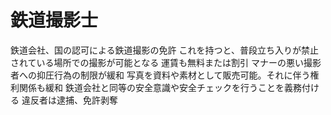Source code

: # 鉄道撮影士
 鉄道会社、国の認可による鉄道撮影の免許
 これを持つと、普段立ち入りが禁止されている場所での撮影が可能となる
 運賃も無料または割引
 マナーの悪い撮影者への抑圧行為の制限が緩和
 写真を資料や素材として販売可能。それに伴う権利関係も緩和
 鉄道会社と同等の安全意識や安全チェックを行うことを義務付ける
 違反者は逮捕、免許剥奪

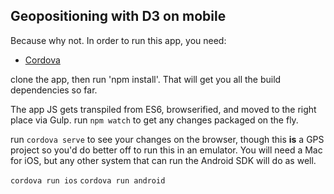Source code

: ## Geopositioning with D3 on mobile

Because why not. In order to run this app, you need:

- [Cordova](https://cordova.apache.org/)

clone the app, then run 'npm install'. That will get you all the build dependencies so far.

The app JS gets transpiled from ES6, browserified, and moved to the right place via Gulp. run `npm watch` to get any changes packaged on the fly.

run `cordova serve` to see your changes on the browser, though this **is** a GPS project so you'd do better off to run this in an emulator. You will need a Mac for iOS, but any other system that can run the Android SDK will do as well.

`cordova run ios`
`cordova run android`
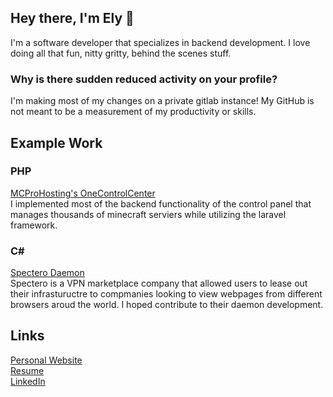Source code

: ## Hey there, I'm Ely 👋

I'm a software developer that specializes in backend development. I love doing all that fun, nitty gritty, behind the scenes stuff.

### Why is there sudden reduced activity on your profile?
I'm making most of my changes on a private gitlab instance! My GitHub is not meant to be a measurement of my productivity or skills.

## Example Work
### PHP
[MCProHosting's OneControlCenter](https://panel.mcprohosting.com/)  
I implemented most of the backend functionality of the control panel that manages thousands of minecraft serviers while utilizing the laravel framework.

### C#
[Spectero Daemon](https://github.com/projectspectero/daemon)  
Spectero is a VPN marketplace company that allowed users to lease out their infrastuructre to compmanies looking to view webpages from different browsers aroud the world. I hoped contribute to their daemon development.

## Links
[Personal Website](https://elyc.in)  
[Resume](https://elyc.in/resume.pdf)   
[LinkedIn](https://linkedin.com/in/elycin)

☆ ☆ ☆ ☆

EXERCISE =
In the listing above, find the line with "Spectero is a", then copy it and every later line exactly, through the last line, and nothing else.

REPLY TO THE TASK =
Spectero is a VPN marketplace company that allowed users to lease out their infrastuructre to compmanies looking to view webpages from different browsers aroud the world. I hoped contribute to their daemon development.

## Links
[Personal Website](https://elyc.in)  
[Resume](https://elyc.in/resume.pdf)   
[LinkedIn](https://linkedin.com/in/elycin)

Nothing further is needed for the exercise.